Performance Of Fitting Binned Histogram When Specifying Range

jzarling · December 4, 2017, 9:43pm

Hello RooFit experts,

I’m seeing a number of differences when fitting a 1D RooDataHist (imported from a TH1F) with an explicitly specified range versus no range given in the fitTo(…) function. The fitTo call uses custom errors (non-sqrt(n) or poisson), otherwise I use all typical default options. This appears true even when the range given matches the minimum/maximum bins AND the RooRealVar corresponding to the 1D histogram variable is given the same minimum and maximum values. I’ve also played around with changing the RooRealVar range to exclude the lowest bin and highest bin; this doesn’t appear to explain the differences seen.

Apart from arriving at slightly different results, specifying the range when fitting takes something like 30 times longer, which is my real concern.

Does fitting with an explicit range change some options under the hood that might explain this difference in performance?

Here are some histograms and fit results for concreteness. I fit with a signal shape (non-simple Breit-Wigner) and polynomial background. I suspect the issue may be related to the fit having trouble keeping the background pdf positive, however the behavior remains even when fitting far from the left threshhold.
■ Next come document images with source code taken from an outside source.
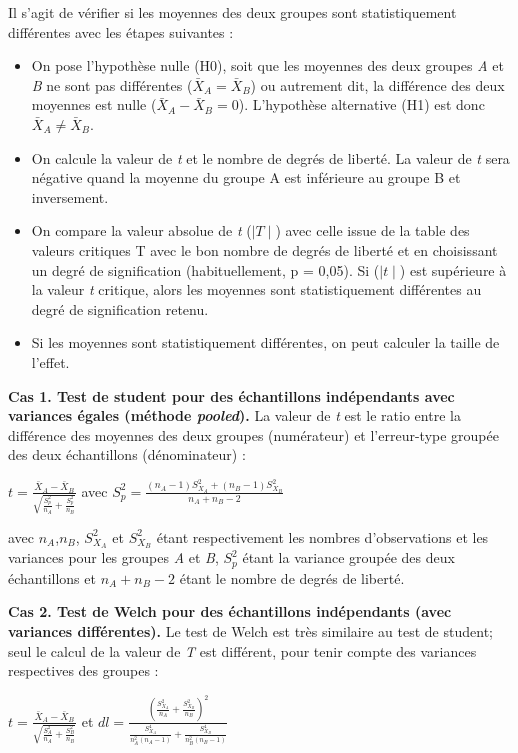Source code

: \documentclass[
  11pt,
  french,
]{book}
\providecommand{\tightlist}{%
  \setlength{\itemsep}{0pt}\setlength{\parskip}{0pt}}
\begin{document}
Il s'agit de vérifier si les moyennes des deux groupes sont statistiquement différentes avec les étapes suivantes :

\begin{itemize}
\tightlist
\item
  On pose l'hypothèse nulle (H0), soit que les moyennes des deux groupes \emph{A} et \emph{B} ne sont pas différentes (\(\bar{X}_{A}=\bar{X}_{B}\)) ou autrement dit, la différence des deux moyennes est nulle (\(\bar{X}_{A}-\bar{X}_{B}=0\)). L'hypothèse alternative (H1) est donc \(\bar{X}_{A}\ne\bar{X}_{B}\).
\item
  On calcule la valeur de \emph{t} et le nombre de degrés de liberté. La valeur de \emph{t} sera négative quand la moyenne du groupe A est inférieure au groupe B et inversement.
\item
  On compare la valeur absolue de \emph{t} (\(\mid T \mid\)) avec celle issue de la table des valeurs critiques T avec le bon nombre de degrés de liberté et en choisissant un degré de signification (habituellement, p = 0,05). Si (\(\mid t \mid\)) est supérieure à la valeur \emph{t} critique, alors les moyennes sont statistiquement différentes au degré de signification retenu.
\item
  Si les moyennes sont statistiquement différentes, on peut calculer la taille de l'effet.
\end{itemize}

\textbf{Cas 1. Test de student pour des échantillons indépendants avec variances égales (méthode \emph{pooled}).} La valeur de \emph{t} est le ratio entre la différence des moyennes des deux groupes (numérateur) et l'erreur-type groupée des deux échantillons (dénominateur) :

\(t = \frac{\bar{X}_{A}-\bar{X}_{B}}{\sqrt{\frac{S^2_p}{n_A}+\frac{S^2_p}{n_B}}}\) avec
\(S^2_p = \frac{(n_A-1)S^2_{X_A}+(n_B-1)S^2_{X_B}}{n_A+n_B-2}\)

avec \(n_A\),\(n_B\), \(S^2_{X_A}\) et \(S^2_{X_B}\) étant respectivement les nombres d'observations et les variances pour les groupes \emph{A} et \emph{B}, \(S^2_p\) étant la variance groupée des deux échantillons et \(n_A+n_B-2\) étant le nombre de degrés de liberté.

\textbf{Cas 2. Test de Welch pour des échantillons indépendants (avec variances différentes).} Le test de Welch est très similaire au test de student; seul le calcul de la valeur de \emph{T} est différent, pour tenir compte des variances respectives des groupes :

\(t = \frac{\bar{X}_{A}-\bar{X}_{B}}{\sqrt{\frac{S^2_A}{n_A}+\frac{S^2_B}{n_B}}}\) et \(dl = \frac{ \left( \frac{S^2_{X_A}}{n_A}+\frac{S^2_{X_B}}{n_B} \right)^2} {\frac{S^4_{X_A}}{n^2_A(n_A-1)}+\frac{S^4_{X_B}}{n^2_B(n_B-1)}}\)
\end{document}

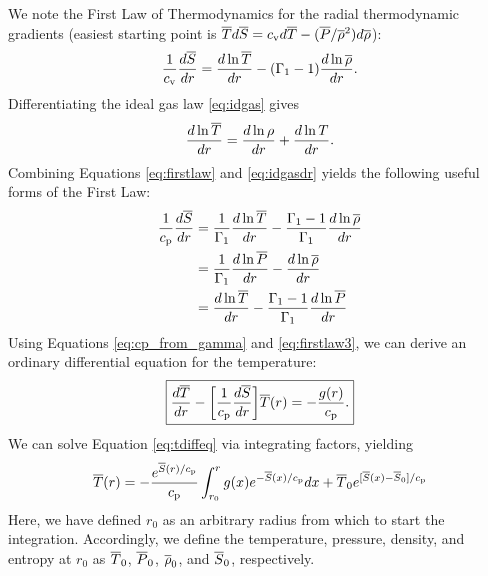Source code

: \documentclass[12pt]{article} %
\begin{document}
	We note the First Law of Thermodynamics for the radial thermodynamic gradients (easiest starting point is $\overline{T} d\overline{S}=c_{\rm{v}} d\overline{T}-(\overline{P}/\overline{\rho}^2)d\overline{\rho}$):
	\begin{align}
	\frac{1}{c_{\rm{v}}}\frac{d\overline{S}}{dr} =\frac{d\ln\overline{T}}{dr} - (\Gamma_1 - 1)\frac{d\ln\overline{\rho}}{dr}.
	\label{eq:firstlaw}
	\end{align}
	Differentiating the ideal gas law \eqref{eq:idgas} gives
	\begin{align}
	\frac{d\ln\overline{T}}{dr} = \frac{d\ln{\rho}}{dr} + \frac{d\ln{T}}{dr}. 
	\label{eq:idgasdr}
	\end{align}
	Combining Equations \eqref{eq:firstlaw} and \eqref{eq:idgasdr} yields the following useful forms of the First Law:
	\begin{subequations}
		\begin{align}
		\frac{1}{c_{\rm{p}}}\frac{d\overline{S}}{dr} &=\frac{1}{\Gamma_1}\frac{d\ln\overline{T}}{dr} - \frac{\Gamma_1 - 1}{\Gamma_1}\frac{d\ln\overline{\rho}}{dr}\label{eq:firstlawtmprho}\\
		&=\frac{1}{\Gamma_1}\frac{d\ln\overline{P}}{dr} - \frac{d\ln\overline{\rho}}{dr}\label{eq:firstlawprsrho}\\
		&= \frac{d\ln\overline{T}}{dr} - \frac{\Gamma_1 - 1}{\Gamma_1}\frac{d\ln\overline{P}}{dr}\label{eq:firstlawtmpprs}
		\end{align}
		\label{eq:firstlaw3}
	\end{subequations}
	Using Equations \eqref{eq:cp_from_gamma} and \eqref{eq:firstlaw3}, we can derive an ordinary differential equation for the temperature:
	\begin{align}
	\boxed{
	\frac{d\overline{T}}{dr} - \bigg{[}\frac{1}{c_{\rm{p}}}\frac{d\overline{S}}{dr}\bigg{]}\overline{T}(r) = -\frac{g(r)}{c_{\rm{p}}}.
}
\label{eq:tdiffeq}
	\end{align}
	We can solve Equation \eqref{eq:tdiffeq} via integrating factors, yielding 
	\begin{align}
	\overline{T}(r) = -\frac{e^{\overline{S}(r)/c_{\rm{p}}}}{c_{\rm{p}}}\int_{r_0}^r g(x)e^{-\overline{S}(x)/c_{\rm{p}}}dx + \overline{T}_0e^{[\overline{S}(x)-\overline{S}_0]/c_{\rm{p}}}
	\label{eq:tgeneral1}
	\end{align}
	Here, we have defined $r_0$ as an arbitrary radius from which to start the integration. Accordingly, we define the temperature, pressure, density, and entropy at $r_0$ as $\overline{T}_0$, $\overline{P}_0$, $\overline{\rho}_0$, and $\overline{S}_0$, respectively.
	
\end{document}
No range specified in fit:
Runs in (< 1 s)

Range specified in fit: 1.09333-1.60667 (matches minimum and maximum bin)
(Approximately 30 s to finish fitting)

Happy to include more details and code if it may be useful.

(I’m using root version is 6.08.06)

Best Regards,
Jon

moneta · December 4, 2017, 10:51pm

HI,

I would be grateful if you can include your code and the data (or the workspace), so I can investigate the issue.

Lorenzo

jzarling · December 5, 2017, 7:06pm

Sure thing. Here’s the script I use to fit and save with flag “use_explicit_range” at the start to toggle whether the range should be given in the fitTo(…) call or not. The root file with the necessary histogram and a custom PDF used in the fit are also included.

FitWithOrWithoutRange.cxx (2.7 KB)
HistogramFiles.root (8.0 KB)
DeltaBW_JPAC.cxx (2.5 KB)
DeltaBW_JPAC.h (1.2 KB)

When I set “use_explicit_range” to true, it takes me about 10 seconds to run and I get the following result:

When I set “use_explicit_range” to false, it takes me about 2 seconds to run and I get the following result:

Hence the fit appears to be the same in both cases, and gives me a fitted yield of N_sig = 215462 ± 499.019 for both cases. Yet for some reason when I specify the range the fitting takes much longer (I’ll need to perform 1000s of fits, so a factor of 5 would be quite a big deal for me)

moneta · December 8, 2017, 10:39am

Thank you for posting the data. I’ll look at it and let you know
Lorenzo

moneta · December 8, 2017, 5:20pm

HI, use

The range is not exactly the same, because it is adjusted when creating the RooDataHist

INFO:DataHandling – RooDataHist::adjustBinning(my_RooHist): fit range of variable mass expanded to nearest bin boundaries: [1.08167,1.60667] → [1.07778,1.60667]

Therefore the two fits are not exactly the same. Since your fit does not converge, it is full of error, it is very unstable, so you can get completely different paths and different timings.

I would use a better Polynomial representation, such as the Bernstein polynomial which are positive defined and let you avoid all these errors

Lorenzo

system · December 22, 2017, 5:20pm

This topic was automatically closed 14 days after the last reply. New replies are no longer allowed.